The viewpoint by Annane et al (1) addresses the topics: Why do my steroid trials in septic shock show a mortality benefit? Please provide an explanation of why the Annane et al (24) and the Annane et al (1) trials demonstrated a mortality benefit while other trials (Corticosteroid Therapy of Septic Shock [CORTICUS] [18], Venkatesh et al [2], and others [16]) did not. Venkatesh et al (2) were asked: Why did my trial Venkatesh et al (2) and some prior steroid trials in septic shock (CORTICUS [18] and others [16]) not show a mortality benefit, while? Annane et al (24) and the Annane et al (1) trials showed a mortality benefit were positive. What are the key features of trials by Annane et al (1,24) that differ and that may explain why they showed differing results? Both Annane et al (1) and Venkatesh et al (2) were asked: What are the key features of your trials (1,24) that differ and might explain the divergent results.
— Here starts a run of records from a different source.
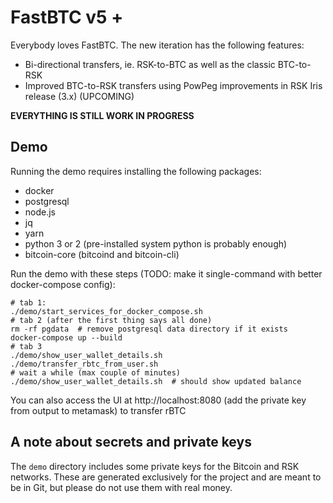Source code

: FastBTC v5 +
============

Everybody loves FastBTC. The new iteration has the following features:

- Bi-directional transfers, ie. RSK-to-BTC as well as the classic BTC-to-RSK
- Improved BTC-to-RSK transfers using PowPeg improvements in RSK Iris release (3.x) (UPCOMING)

**EVERYTHING IS STILL WORK IN PROGRESS**

Demo
----

Running the demo requires installing the following packages:
- docker
- postgresql
- node.js
- jq
- yarn
- python 3 or 2 (pre-installed system python is probably enough)
- bitcoin-core (bitcoind and bitcoin-cli)

Run the demo with these steps (TODO: make it single-command with better docker-compose config):

```
# tab 1:
./demo/start_services_for_docker_compose.sh
# tab 2 (after the first thing says all done)
rm -rf pgdata  # remove postgresql data directory if it exists
docker-compose up --build
# tab 3
./demo/show_user_wallet_details.sh
./demo/transfer_rbtc_from_user.sh
# wait a while (max couple of minutes)
./demo/show_user_wallet_details.sh  # should show updated balance
```

You can also access the UI at http://localhost:8080 (add the private key from output to metamask)
to transfer rBTC

A note about secrets and private keys
-------------------------------------

The `demo` directory includes some private keys for the Bitcoin and RSK networks. These are generated
exclusively for the project and are meant to be in Git, but please do not use them with real money.
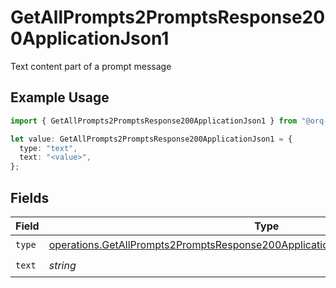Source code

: # GetAllPrompts2PromptsResponse200ApplicationJson1

Text content part of a prompt message

## Example Usage

```typescript
import { GetAllPrompts2PromptsResponse200ApplicationJson1 } from "@orq-ai/node/models/operations";

let value: GetAllPrompts2PromptsResponse200ApplicationJson1 = {
  type: "text",
  text: "<value>",
};
```

## Fields

| Field                                                                                                                                                                              | Type                                                                                                                                                                               | Required                                                                                                                                                                           | Description                                                                                                                                                                        |
| ---------------------------------------------------------------------------------------------------------------------------------------------------------------------------------- | ---------------------------------------------------------------------------------------------------------------------------------------------------------------------------------- | ---------------------------------------------------------------------------------------------------------------------------------------------------------------------------------- | ---------------------------------------------------------------------------------------------------------------------------------------------------------------------------------- |
| `type`                                                                                                                                                                             | [operations.GetAllPrompts2PromptsResponse200ApplicationJSONResponseBodyData1Type](../../models/operations/getallprompts2promptsresponse200applicationjsonresponsebodydata1type.md) | :heavy_check_mark:                                                                                                                                                                 | N/A                                                                                                                                                                                |
| `text`                                                                                                                                                                             | *string*                                                                                                                                                                           | :heavy_check_mark:                                                                                                                                                                 | N/A                                                                                                                                                                                |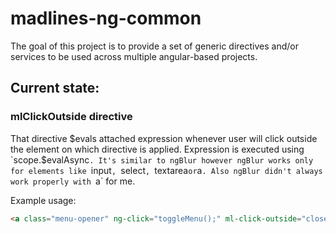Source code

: # madlines-ng-common

The goal of this project is to provide a set of generic directives and/or services
to be used across multiple angular-based projects.

## Current state:

### mlClickOutside directive

That directive $evals attached expression whenever user will click outside the element on which directive is applied.
Expression is executed using `scope.$evalAsync`. It's similar to ngBlur however ngBlur works only for elements like `input`, `select`, `textarea` or `a`. Also ngBlur
didn't always work properly with `a` for me.

Example usage:
```html
<a class="menu-opener" ng-click="toggleMenu();" ml-click-outside="closeMenu();"></a>
```
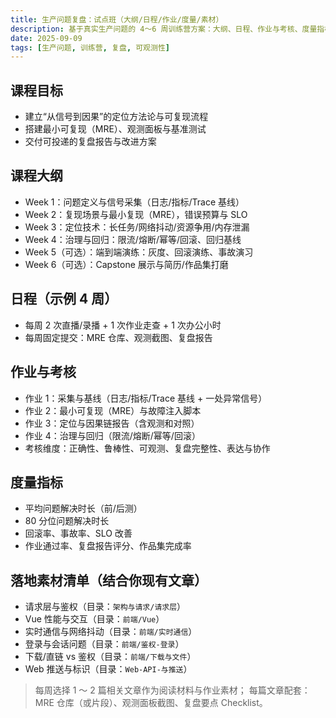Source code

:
 ```yaml
---
title: 生产问题复盘：试点班（大纲/日程/作业/度量/素材）
description: 基于真实生产问题的 4～6 周训练营方案：大纲、日程、作业与考核、度量指标与落地素材清单。
date: 2025-09-09
tags: [生产问题, 训练营, 复盘, 可观测性]
---
```


## 课程目标

- 建立“从信号到因果”的定位方法论与可复现流程
- 搭建最小可复现（MRE）、观测面板与基准测试
- 交付可投递的复盘报告与改进方案

## 课程大纲

- Week 1：问题定义与信号采集（日志/指标/Trace 基线）
- Week 2：复现场景与最小复现（MRE），错误预算与 SLO
- Week 3：定位技术：长任务/网络抖动/资源争用/内存泄漏
- Week 4：治理与回归：限流/熔断/幂等/回滚、回归基线
- Week 5（可选）：端到端演练：灰度、回滚演练、事故演习
- Week 6（可选）：Capstone 展示与简历/作品集打磨

## 日程（示例 4 周）

- 每周 2 次直播/录播 + 1 次作业走查 + 1 次办公小时
- 每周固定提交：MRE 仓库、观测截图、复盘报告

## 作业与考核

- 作业 1：采集与基线（日志/指标/Trace 基线 + 一处异常信号）
- 作业 2：最小可复现（MRE）与故障注入脚本
- 作业 3：定位与因果链报告（含观测和对照）
- 作业 4：治理与回归（限流/熔断/幂等/回滚）
- 考核维度：正确性、鲁棒性、可观测、复盘完整性、表达与协作

## 度量指标

- 平均问题解决时长（前/后测）
- 80 分位问题解决时长
- 回滚率、事故率、SLO 改善
- 作业通过率、复盘报告评分、作品集完成率

## 落地素材清单（结合你现有文章）

- 请求层与鉴权（目录：`架构与请求/请求层`）
- Vue 性能与交互（目录：`前端/Vue`）
- 实时通信与网络抖动（目录：`前端/实时通信`）
- 登录与会话问题（目录：`前端/鉴权-登录`）
- 下载/直链 vs 鉴权（目录：`前端/下载与文件`）
- Web 推送与标识（目录：`Web-API-与推送`）

> 每周选择 1 ～ 2 篇相关文章作为阅读材料与作业素材；
> 每篇文章配套：MRE 仓库（或片段）、观测面板截图、复盘要点 Checklist。
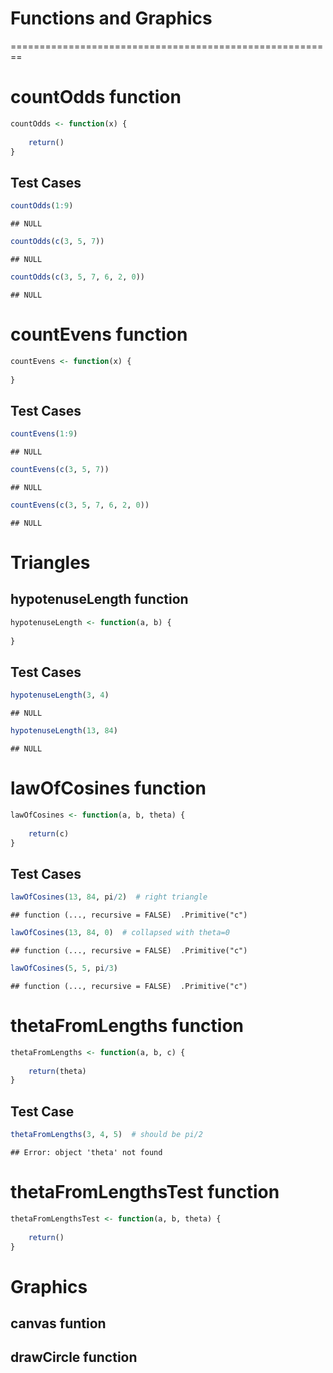 # Functions and Graphics
========================================================

# countOdds function

```r
countOdds <- function(x) {
    
    return()
}
```


## Test Cases

```r
countOdds(1:9)
```

```
## NULL
```



```r
countOdds(c(3, 5, 7))
```

```
## NULL
```



```r
countOdds(c(3, 5, 7, 6, 2, 0))
```

```
## NULL
```


# countEvens function

```r
countEvens <- function(x) {
    
}
```


## Test Cases

```r
countEvens(1:9)
```

```
## NULL
```



```r
countEvens(c(3, 5, 7))
```

```
## NULL
```



```r
countEvens(c(3, 5, 7, 6, 2, 0))
```

```
## NULL
```


# Triangles
## hypotenuseLength function

```r
hypotenuseLength <- function(a, b) {
    
}
```


## Test Cases

```r
hypotenuseLength(3, 4)
```

```
## NULL
```



```r
hypotenuseLength(13, 84)
```

```
## NULL
```


# lawOfCosines function

```r
lawOfCosines <- function(a, b, theta) {
    
    return(c)
}
```


## Test Cases

```r
lawOfCosines(13, 84, pi/2)  # right triangle
```

```
## function (..., recursive = FALSE)  .Primitive("c")
```



```r
lawOfCosines(13, 84, 0)  # collapsed with theta=0
```

```
## function (..., recursive = FALSE)  .Primitive("c")
```



```r
lawOfCosines(5, 5, pi/3)
```

```
## function (..., recursive = FALSE)  .Primitive("c")
```


# thetaFromLengths function

```r
thetaFromLengths <- function(a, b, c) {
    
    return(theta)
}
```


## Test Case

```r
thetaFromLengths(3, 4, 5)  # should be pi/2
```

```
## Error: object 'theta' not found
```


# thetaFromLengthsTest function

```r
thetaFromLengthsTest <- function(a, b, theta) {
    
    return()
}
```


# Graphics
## canvas funtion



## drawCircle function





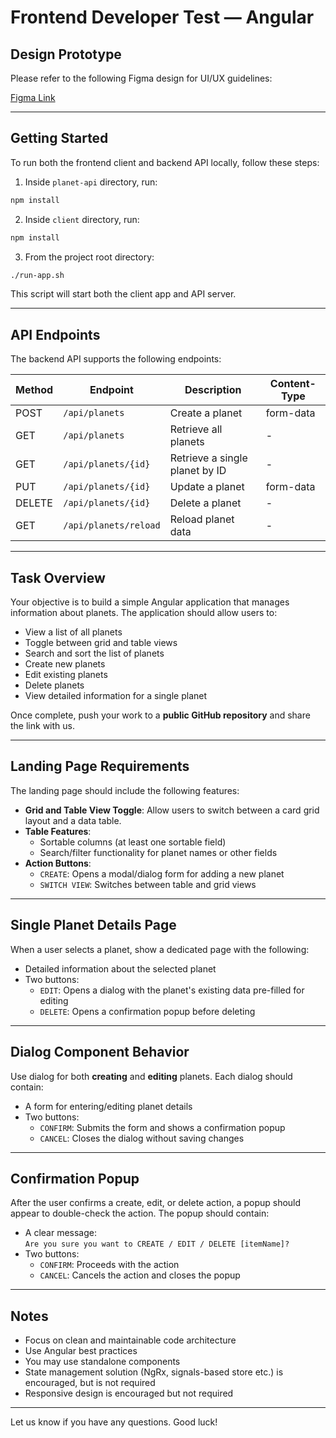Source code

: # Frontend Developer Test — Angular

## Design Prototype

Please refer to the following Figma design for UI/UX guidelines:

[Figma Link](https://www.figma.com/file/ce6sSBQstsWRWRaS6AKnqK/Frontend-test?node-id=2%3A69)

---

## Getting Started

To run both the frontend client and backend API locally, follow these steps:

1. Inside `planet-api` directory, run:

```bash
npm install
```

2. Inside `client` directory, run:

```bash
npm install
```

3. From the project root directory:

```bash
./run-app.sh
```

This script will start both the client app and API server.

---

## API Endpoints

The backend API supports the following endpoints:

| Method | Endpoint              | Description                    | Content-Type |
|--------|-----------------------|--------------------------------|--------------|
| POST   | `/api/planets`        | Create a planet                | form-data    |
| GET    | `/api/planets`        | Retrieve all planets           | -            |
| GET    | `/api/planets/{id}`   | Retrieve a single planet by ID | -            |
| PUT    | `/api/planets/{id}`   | Update a planet                | form-data    |
| DELETE | `/api/planets/{id}`   | Delete a planet                | -            |
| GET    | `/api/planets/reload` | Reload planet data             | -            |

---

## Task Overview

Your objective is to build a simple Angular application that manages information about planets. The application should
allow users to:

- View a list of all planets
- Toggle between grid and table views
- Search and sort the list of planets
- Create new planets
- Edit existing planets
- Delete planets
- View detailed information for a single planet

Once complete, push your work to a **public GitHub repository** and share the link with us.

---

## Landing Page Requirements

The landing page should include the following features:

- **Grid and Table View Toggle**: Allow users to switch between a card grid layout and a data table.
- **Table Features**:
    - Sortable columns (at least one sortable field)
    - Search/filter functionality for planet names or other fields
- **Action Buttons**:
    - `CREATE`: Opens a modal/dialog form for adding a new planet
    - `SWITCH VIEW`: Switches between table and grid views

---

## Single Planet Details Page

When a user selects a planet, show a dedicated page with the following:

- Detailed information about the selected planet
- Two buttons:
    - `EDIT`: Opens a dialog with the planet's existing data pre-filled for editing
    - `DELETE`: Opens a confirmation popup before deleting

---

## Dialog Component Behavior

Use dialog for both **creating** and **editing** planets. Each dialog should contain:

- A form for entering/editing planet details
- Two buttons:
    - `CONFIRM`: Submits the form and shows a confirmation popup
    - `CANCEL`: Closes the dialog without saving changes

---

## Confirmation Popup

After the user confirms a create, edit, or delete action, a popup should appear to double-check the action. The popup
should contain:

- A clear message:  
  `Are you sure you want to CREATE / EDIT / DELETE [itemName]?`
- Two buttons:
    - `CONFIRM`: Proceeds with the action
    - `CANCEL`: Cancels the action and closes the popup

---

## Notes

- Focus on clean and maintainable code architecture
- Use Angular best practices
- You may use standalone components
- State management solution (NgRx, signals-based store etc.) is encouraged, but is not required
- Responsive design is encouraged but not required

---

Let us know if you have any questions. Good luck!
Gordon et al (25)—an expert on the steroid/vasopressin interaction based on his VANISH trial and prior studies (26)—was asked to provide further commentary especially as it relates to the steroid/vasopressin interaction in septic shock.

We doubt that these viewpoints will end the controversy about whether to use corticosteroids in patients with septic shock and which patients might be appropriate for such use. We hope that these viewpoints will raise the level of the debate, and in conjunction with recent meta-analyses on the topic (27), allow clinicians to make the best decisions for their patients based on currently available data.